Den neuen Story-Ansatz sieht man God of War bereits in den ersten Minuten an. Statt unmittelbar mit Over-the-Top-Action und gigantischen Bosskämpfen einzusetzen, startet das Spiel unerwartet ruhig in einem verschneiten Waldareal. In der Welt der nordischen Mythologie lebt der sichtlich gealterte Kratos mit seinem Sohn Atreus fernab des griechischen Olymps. Atreus Mutter ist verstorben und ließ den letzten Willen zurück, dass ihre Asche auf dem höchsten Gipfel der Welt verstreut wird. Doch nicht nur aus diesem Grund bereiten sich Kratos und der Junge auf die Abreise vor – ein mächtiger Mann, der Kratos eindeutig nicht wohlgesonnen ist, stattet der versteckten Waldhütte einen Besuch ab. Nach einem blutigen Kampf erkennt Kratos, dass sie an diesem Ort nicht weiter sicher sind.
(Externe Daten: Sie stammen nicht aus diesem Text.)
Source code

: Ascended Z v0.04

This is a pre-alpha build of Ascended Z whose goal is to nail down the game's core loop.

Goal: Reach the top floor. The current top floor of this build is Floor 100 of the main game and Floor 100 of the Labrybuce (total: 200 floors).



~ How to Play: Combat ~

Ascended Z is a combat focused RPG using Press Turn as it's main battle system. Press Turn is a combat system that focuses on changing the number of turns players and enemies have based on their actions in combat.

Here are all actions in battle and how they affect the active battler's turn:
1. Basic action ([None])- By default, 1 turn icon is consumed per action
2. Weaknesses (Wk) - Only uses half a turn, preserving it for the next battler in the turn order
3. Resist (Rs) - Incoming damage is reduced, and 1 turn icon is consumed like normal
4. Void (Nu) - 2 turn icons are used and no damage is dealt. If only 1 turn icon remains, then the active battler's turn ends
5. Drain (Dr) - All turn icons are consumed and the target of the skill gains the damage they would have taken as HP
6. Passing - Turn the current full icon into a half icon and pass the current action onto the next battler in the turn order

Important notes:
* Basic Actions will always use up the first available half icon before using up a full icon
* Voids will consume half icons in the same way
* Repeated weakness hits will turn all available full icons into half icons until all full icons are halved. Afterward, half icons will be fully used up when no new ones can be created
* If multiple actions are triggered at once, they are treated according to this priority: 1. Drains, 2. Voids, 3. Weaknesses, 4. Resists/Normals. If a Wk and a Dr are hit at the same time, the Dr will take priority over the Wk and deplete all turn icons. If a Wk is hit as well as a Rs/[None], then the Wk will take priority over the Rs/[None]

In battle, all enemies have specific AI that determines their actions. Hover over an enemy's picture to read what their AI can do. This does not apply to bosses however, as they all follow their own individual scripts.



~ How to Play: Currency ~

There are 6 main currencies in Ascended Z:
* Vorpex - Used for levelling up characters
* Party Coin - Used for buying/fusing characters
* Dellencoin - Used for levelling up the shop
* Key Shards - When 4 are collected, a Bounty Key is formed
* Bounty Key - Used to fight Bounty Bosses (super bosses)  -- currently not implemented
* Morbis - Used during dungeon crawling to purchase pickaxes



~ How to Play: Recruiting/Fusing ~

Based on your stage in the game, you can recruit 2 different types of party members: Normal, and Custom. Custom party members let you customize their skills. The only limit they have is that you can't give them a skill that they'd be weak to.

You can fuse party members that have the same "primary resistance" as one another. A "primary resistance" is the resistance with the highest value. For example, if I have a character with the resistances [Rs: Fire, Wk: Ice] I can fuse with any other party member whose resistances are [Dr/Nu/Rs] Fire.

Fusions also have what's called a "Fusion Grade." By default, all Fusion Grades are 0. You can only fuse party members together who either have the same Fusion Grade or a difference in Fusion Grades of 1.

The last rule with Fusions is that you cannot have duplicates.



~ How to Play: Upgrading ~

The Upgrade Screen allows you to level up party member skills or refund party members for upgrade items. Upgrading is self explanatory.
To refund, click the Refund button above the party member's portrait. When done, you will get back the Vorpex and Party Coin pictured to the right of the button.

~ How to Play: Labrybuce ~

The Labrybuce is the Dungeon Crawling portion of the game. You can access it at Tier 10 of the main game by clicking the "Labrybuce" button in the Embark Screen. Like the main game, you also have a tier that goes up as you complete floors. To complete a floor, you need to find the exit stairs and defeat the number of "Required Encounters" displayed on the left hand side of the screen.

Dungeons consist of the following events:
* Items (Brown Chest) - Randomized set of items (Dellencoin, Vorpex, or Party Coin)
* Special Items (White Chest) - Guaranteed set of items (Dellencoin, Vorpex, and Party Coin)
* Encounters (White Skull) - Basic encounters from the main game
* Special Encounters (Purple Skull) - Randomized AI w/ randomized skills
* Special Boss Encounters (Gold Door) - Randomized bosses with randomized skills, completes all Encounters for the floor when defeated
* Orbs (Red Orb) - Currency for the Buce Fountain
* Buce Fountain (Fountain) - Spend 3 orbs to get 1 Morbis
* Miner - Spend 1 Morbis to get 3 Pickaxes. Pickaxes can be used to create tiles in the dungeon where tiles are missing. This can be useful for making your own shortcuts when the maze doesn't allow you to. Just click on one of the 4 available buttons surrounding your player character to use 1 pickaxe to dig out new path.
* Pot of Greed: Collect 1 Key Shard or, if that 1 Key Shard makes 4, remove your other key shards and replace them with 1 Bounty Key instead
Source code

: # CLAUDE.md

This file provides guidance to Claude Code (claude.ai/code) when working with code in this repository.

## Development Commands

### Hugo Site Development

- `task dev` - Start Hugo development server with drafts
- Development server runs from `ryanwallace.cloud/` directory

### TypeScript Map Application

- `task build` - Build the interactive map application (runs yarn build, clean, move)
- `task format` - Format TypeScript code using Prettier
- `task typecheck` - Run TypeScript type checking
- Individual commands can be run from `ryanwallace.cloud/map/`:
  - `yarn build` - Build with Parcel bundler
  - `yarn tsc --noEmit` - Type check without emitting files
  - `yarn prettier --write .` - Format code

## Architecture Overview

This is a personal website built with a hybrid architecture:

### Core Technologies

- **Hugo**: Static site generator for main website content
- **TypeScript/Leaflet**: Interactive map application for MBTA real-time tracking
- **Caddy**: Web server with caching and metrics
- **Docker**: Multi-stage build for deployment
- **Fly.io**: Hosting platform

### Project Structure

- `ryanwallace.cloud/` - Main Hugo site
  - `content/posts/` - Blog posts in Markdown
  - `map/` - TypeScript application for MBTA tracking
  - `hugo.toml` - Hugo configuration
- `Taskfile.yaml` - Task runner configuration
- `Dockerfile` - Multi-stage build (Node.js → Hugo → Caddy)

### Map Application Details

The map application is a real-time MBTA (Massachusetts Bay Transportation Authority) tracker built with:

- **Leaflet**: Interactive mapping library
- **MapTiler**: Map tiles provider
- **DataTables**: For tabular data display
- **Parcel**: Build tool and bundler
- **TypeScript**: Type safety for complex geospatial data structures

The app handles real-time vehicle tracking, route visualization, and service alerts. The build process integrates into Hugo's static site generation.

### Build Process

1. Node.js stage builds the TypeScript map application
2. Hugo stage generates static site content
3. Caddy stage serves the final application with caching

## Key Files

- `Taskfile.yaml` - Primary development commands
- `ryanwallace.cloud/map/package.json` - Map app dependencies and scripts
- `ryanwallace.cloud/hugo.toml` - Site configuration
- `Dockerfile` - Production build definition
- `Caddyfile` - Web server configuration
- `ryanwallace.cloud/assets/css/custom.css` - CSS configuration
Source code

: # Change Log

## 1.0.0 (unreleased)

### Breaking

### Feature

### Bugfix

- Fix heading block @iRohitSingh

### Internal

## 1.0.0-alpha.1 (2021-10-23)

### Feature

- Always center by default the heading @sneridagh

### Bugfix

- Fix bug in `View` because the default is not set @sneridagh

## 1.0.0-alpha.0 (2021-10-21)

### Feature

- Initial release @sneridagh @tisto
Natürlich bleibt die Wanderung durch die nordische Welt nicht unbeschwert: feindselige Kreaturen und nordische Gottheiten versuchen Kratos Aufstieg mit allen Mitteln zu verhindern. Mit den Motiven der Widersacher hält sich die Geschichte lange Zeit bedeckt – Kenner der Vorgänger können vieles mutmaßen, einige Aspekte bleiben aber zunächst im Ungewissen. Grundsätzlich erfordert God of War aber keinerlei Vorkenntnisse. Das liegt unter anderem daran, dass sämtliche Schauplätze und Figuren umfangreich eingeführt werden und zu großen Teilen sogar Erstauftritte sind. Besonders Kratos und Atreus werden nicht nur durch die hervorragenden deutschen Sprecher, sondern auch durch natürlich geschriebene Dialoge zu gehaltvollen Charakteren.

Erziehung mit Tücken

Denn auch wenn kriegerische Konflikte einen großen Teil der Geschichte ausmachen, so steht die komplexe Vater-Sohn-Beziehung im Vordergrund des Abenteuers. Kratos lehrt Atreus das Jagen und versucht ihm wichtige Lebensweisheiten zu vermitteln, zeigt bei Fehlschlägen seines Sohnes jedoch nur wenig Empathie. Er wirkt kühl, abweisend und äußert oft harsche Kritik. Bei Atreus trifft das Verhalten stets auf glaubwürdige, emotionale Reaktionen – die Gegenüberstellung beider Charaktere zieht sich als zentralen Punkt durch die gesamte Geschichte. Kratos ist in seiner Vaterrolle sichtlich überfordert, in seinen festgefahrenen Idealen aber auch irgendwo überraschend nachvollziehbar. Mit kleinen Dialogphrasen oder Aktionen lassen die Entwickler jedoch eine bröckelnde Fassade des Protagonisten durchsickern.

Durch das authentische Zusammenspiel der Figuren wird das neuste God of War zum Ableger mit dem größten erzählerischen Tiefgang – und das tut der Reihe unfassbar gut. Bei Kratos ist es besonders das Gesamtpaket, was überzeugt. Gespräche, Gestik und sein langsameres und entschlosseneres Verhalten im Kampf – der neue alte Kratos lässt deutlich spannendere Charakterstudien zu als sein Pendant aus den letzten Spielen. Mit den Nebencharakteren schaffen die Entwickler gleichzeitig einen gelungenen Kontrast: Die humoristischen Einlagen der Schmiede oder des späteren Begleiters Mimir sowie die geheimnisvolle Waldhexe Freya lockern das Geschehen willkommen auf. Zudem erhalten sie durch die hohe Spielzeit genügend Raum zur Entfaltung, ohne dabei die narrativen Ziele zu sehr zu verwässern.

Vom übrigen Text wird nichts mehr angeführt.